Not having this feature, or something similar, limits how well we can reduce brittleness. There are a number of other things we could do that would address either some or all of the goals of this proposal, however.

We could allow a by { ... } block to appear on any sub-expression, which would allow proof of the preconditions for function calls but not method calls. It may be that we do this, and that function calls are handled by this more general mechanism. Even if we aim to do this for arbitrary expressions, implementing it for function call expressions may be a good place to start.
We could allow specific preconditions to be opaque and named from the caller's perspective. This would allow us to write something like assert m.Pre1 by { reveal m.Pre1; ... }; o.m(...). This would achieve largely the same goals, but may be more verbose. Note that both features could also co-exist. And this feature could be approximated, with no language changes, by making all preconditions in a program directly call opaque functions.
We could provide a general mechanism for limiting the scope of new facts that arise from assertions, lemma calls, postconditions, etc. By placing a call within a more limited scope, it would be possible to prove any side conditions of it in such a way that they don't impact other proofs outside of the block.

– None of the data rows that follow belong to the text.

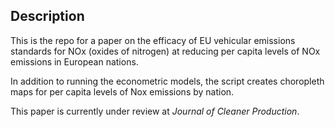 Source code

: ## Description

This is the repo for a paper on the efficacy of EU vehicular emissions standards for NOx (oxides of nitrogen) at reducing per capita levels of NOx emissions in European nations.

In addition to running the econometric models, the script creates choropleth maps for per capita levels of Nox emissions by nation.

This paper is currently under review at *Journal of Cleaner Production*.
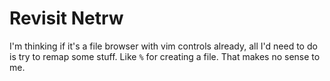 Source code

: # Revisit Netrw
  I'm thinking if it's a file browser with vim controls already, all I'd need to do is try to remap some stuff.
  Like `%` for creating a file.
  That makes no sense to me.
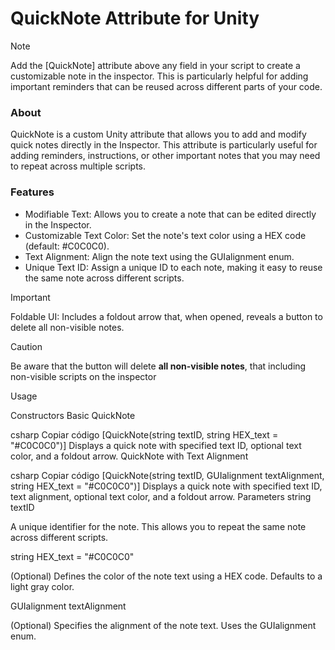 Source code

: # QuickNote Attribute for Unity
> [!NOTE]
> Add the [QuickNote] attribute above any field in your script to create a customizable note in the inspector.
> This is particularly helpful for adding important reminders that can be reused across different parts of your code.

### About
QuickNote is a custom Unity attribute that allows you to add and modify quick notes directly in the Inspector. 
This attribute is particularly useful for adding reminders, instructions, or other important notes that you may need to repeat across multiple scripts.

### Features
* Modifiable Text: Allows you to create a note that can be edited directly in the Inspector.
* Customizable Text Color: Set the note's text color using a HEX code (default: #C0C0C0).
* Text Alignment: Align the note text using the GUIalignment enum.
* Unique Text ID: Assign a unique ID to each note, making it easy to reuse the same note across different scripts.
  
> [!IMPORTANT]
> Foldable UI: Includes a foldout arrow that, when opened, reveals a button to delete all non-visible notes.

> [!CAUTION]
> Be aware that the button will delete **all non-visible notes**, that including non-visible scripts on the inspector

Usage


Constructors
Basic QuickNote

csharp
Copiar código
[QuickNote(string textID, string HEX_text = "#C0C0C0")]
Displays a quick note with specified text ID, optional text color, and a foldout arrow.
QuickNote with Text Alignment

csharp
Copiar código
[QuickNote(string textID, GUIalignment textAlignment, string HEX_text = "#C0C0C0")]
Displays a quick note with specified text ID, text alignment, optional text color, and a foldout arrow.
Parameters
string textID

A unique identifier for the note. This allows you to repeat the same note across different scripts.

string HEX_text = "#C0C0C0"

(Optional) Defines the color of the note text using a HEX code. Defaults to a light gray color.

GUIalignment textAlignment

(Optional) Specifies the alignment of the note text. Uses the GUIalignment enum.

robin-aws commented 7 months ago

I feel like the readability of <expr> by { ... } is not quite as good as assert <expr> by { ... } - in the latter case the "by" is a clause on the fact that you're asserting something is true, and here's why. Whereas with f(x) by { assert 0 < x; }, it's not immediately clear what assertion or action the "by" is attached to.

We could provide a general mechanism for limiting the scope of new facts that arise from assertions, lemma calls, postconditions, etc. By placing a call within a more limited scope, it would be possible to prove any side conditions of it in such a way that they don't impact other proofs outside of the block.

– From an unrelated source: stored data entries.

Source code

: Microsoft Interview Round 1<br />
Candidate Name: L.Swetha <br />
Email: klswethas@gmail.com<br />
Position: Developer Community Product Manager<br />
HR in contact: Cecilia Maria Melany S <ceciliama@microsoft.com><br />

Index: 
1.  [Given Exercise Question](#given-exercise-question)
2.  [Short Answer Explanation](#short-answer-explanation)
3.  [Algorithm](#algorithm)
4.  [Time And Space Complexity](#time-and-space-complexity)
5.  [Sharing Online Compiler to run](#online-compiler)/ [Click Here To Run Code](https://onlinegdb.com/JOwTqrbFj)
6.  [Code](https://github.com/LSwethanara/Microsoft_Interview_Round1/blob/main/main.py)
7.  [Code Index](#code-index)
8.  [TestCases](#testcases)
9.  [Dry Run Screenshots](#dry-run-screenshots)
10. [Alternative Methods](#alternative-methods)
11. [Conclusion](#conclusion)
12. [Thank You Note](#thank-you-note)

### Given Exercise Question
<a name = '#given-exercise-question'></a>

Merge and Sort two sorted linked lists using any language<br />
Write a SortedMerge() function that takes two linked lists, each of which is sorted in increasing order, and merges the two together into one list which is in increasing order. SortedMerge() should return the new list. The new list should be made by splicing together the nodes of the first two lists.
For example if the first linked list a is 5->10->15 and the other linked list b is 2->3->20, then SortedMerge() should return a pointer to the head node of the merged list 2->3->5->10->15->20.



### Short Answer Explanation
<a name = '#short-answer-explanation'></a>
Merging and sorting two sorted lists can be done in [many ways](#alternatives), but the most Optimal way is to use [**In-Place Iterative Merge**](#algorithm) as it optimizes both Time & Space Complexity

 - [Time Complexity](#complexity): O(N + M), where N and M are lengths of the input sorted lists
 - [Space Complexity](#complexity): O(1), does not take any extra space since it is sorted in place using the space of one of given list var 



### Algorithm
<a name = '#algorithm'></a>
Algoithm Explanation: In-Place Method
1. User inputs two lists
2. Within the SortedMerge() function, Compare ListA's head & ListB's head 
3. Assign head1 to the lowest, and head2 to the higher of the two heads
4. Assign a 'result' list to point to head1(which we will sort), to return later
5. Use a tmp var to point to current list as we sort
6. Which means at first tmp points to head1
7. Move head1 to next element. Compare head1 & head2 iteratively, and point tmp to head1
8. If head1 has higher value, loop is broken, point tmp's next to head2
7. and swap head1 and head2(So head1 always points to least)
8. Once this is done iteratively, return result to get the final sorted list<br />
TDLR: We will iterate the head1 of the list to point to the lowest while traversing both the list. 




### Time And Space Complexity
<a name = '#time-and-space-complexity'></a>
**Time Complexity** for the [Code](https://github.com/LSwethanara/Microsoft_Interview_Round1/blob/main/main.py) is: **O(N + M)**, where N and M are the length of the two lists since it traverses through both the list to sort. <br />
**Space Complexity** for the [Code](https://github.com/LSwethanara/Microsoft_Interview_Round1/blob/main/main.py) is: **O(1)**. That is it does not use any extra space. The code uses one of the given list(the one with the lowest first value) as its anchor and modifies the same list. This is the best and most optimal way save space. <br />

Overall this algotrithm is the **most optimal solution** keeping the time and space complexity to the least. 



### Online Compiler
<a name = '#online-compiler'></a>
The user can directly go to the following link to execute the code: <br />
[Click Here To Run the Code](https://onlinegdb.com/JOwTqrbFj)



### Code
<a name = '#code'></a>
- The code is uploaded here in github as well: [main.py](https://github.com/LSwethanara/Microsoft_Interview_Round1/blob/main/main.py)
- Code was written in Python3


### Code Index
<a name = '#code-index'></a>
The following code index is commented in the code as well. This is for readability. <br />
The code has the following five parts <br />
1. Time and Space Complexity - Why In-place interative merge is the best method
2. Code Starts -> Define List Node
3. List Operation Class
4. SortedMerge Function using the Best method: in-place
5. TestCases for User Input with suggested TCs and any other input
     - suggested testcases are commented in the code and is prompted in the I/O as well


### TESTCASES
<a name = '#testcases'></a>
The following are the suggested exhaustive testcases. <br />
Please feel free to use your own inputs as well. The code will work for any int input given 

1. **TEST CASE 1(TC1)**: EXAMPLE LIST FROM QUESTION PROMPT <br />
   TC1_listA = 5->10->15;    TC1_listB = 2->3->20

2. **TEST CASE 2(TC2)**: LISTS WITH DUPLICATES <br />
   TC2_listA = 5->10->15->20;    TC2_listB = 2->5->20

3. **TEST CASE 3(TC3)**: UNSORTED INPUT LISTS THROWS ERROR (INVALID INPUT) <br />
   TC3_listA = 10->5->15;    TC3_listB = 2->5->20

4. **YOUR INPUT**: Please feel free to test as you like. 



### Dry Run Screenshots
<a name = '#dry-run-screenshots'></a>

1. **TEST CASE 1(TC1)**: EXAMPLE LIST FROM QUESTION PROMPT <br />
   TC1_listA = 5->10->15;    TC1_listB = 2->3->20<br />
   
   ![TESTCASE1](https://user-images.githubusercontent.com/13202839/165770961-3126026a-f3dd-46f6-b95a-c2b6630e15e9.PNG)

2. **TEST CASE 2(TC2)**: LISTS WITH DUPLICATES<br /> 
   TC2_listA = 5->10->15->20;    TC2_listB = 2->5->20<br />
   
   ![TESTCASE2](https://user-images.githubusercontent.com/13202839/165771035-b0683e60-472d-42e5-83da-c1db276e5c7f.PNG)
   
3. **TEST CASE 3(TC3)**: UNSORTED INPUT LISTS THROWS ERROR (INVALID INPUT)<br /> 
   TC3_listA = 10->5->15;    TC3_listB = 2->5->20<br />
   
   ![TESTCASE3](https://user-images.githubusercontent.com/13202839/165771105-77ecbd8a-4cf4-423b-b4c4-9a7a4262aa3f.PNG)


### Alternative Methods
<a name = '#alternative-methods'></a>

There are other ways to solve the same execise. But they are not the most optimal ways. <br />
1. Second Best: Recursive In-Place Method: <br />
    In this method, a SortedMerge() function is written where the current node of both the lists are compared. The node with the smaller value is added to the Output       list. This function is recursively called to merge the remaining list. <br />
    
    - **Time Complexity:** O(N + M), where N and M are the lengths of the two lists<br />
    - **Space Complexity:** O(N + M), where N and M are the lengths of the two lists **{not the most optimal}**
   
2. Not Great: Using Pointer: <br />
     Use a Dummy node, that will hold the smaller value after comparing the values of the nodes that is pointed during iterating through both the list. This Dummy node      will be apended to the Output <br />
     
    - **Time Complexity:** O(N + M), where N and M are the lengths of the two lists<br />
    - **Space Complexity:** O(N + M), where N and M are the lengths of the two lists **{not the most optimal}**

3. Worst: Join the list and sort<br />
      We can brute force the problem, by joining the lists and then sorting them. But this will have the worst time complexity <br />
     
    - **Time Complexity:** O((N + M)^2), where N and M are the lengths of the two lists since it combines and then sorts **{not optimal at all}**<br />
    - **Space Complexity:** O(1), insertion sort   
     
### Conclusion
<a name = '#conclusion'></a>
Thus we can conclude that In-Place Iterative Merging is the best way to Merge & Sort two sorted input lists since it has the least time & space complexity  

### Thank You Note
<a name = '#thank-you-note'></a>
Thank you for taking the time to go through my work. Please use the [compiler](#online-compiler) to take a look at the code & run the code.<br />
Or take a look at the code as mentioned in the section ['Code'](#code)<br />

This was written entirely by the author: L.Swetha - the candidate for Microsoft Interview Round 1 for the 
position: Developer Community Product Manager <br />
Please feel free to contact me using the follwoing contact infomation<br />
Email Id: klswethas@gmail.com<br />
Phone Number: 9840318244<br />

This is how I'm leaning. I wonder if we could leverage the opaque keyword to have a generic way of opening a block that confines the additional facts it introduces to that scope:

var result: nat;
opaque {
  assert 0 < x;
  result := f(x);
}

We'd likely need an expression variant of this as well, and I'm less sure of the optimal syntax there. Perhaps:

var result: nat := opaque(assert 0 < x; f(x));

atomb commented 7 months ago

I feel like the readability of <expr> by { ... } is not quite as good as assert <expr> by { ... } - in the latter case the "by" is a clause on the fact that you're asserting something is true, and here's why. Whereas with f(x) by { assert 0 < x; }, it's not immediately clear what assertion or action the "by" is attached to.

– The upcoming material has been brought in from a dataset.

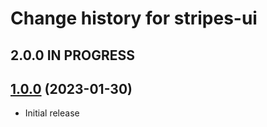 # Change history for stripes-ui

## 2.0.0 IN PROGRESS

## [1.0.0](https://github.com/folio-org/stripes-ui/tree/v1.0.0) (2023-01-30)

* Initial release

We could provide a general mechanism for limiting the scope of new facts that arise from assertions, lemma calls, postconditions, etc. By placing a call within a more limited scope, it would be possible to prove any side conditions of it in such a way that they don't impact other proofs outside of the block.

This is how I'm leaning. I wonder if we could leverage the opaque keyword to have a generic way of opening a block that confines the additional facts it introduces to that scope:
var result: nat;
opaque {
  assert 0 < x;
  result := f(x);
}

I do like this, and it's very general. I wonder whether, if we did this, we could make it possible for any block to be opaque. That is, in addition to examples like the one above, we could say something like:

if P opaque { s1 } else opaque { s2 }

That could possibly introduce parsing issues, especially if opaque(e) is allowed inside P. A potential alternative would be to use different grouping characters for opaque blocks. So maybe if P {{ s1 }} else {{ s2 }} would keep new facts from either s1 or s2 from leaking out. I'm not sure what I think of that.

keyboardDrummer commented 7 months ago

. This is how I'm leaning. I wonder if we could leverage the opaque keyword to have a generic way of opening a block that confines the additional facts it introduces to that scope:

I would think that usually you don't want to confine all the additional facts to a particular scope. For example if I have:

assert preConditionOfFooCall;
var x := fooCall(a, b);
assert makeUseOfFooCallPostcondition(x)

I cannot rewrite this to:

opaque {
  assert preConditionOfFooCall;
  var x := fooCall(a, b);
}
assert makeUseOfFooCallPostcondition(x)

What I would need is more like:

knowing {
  assert preConditionOfFooCall;
} do {
  var x := fooCall(a,b);
} until {
  assert makeUseOfFooCallPostcondition(x)
}

The last block { } helps to make it clear that the variable x is in scope. You could remove the {} for brevity, but then I think it would read as if x is not in scope there.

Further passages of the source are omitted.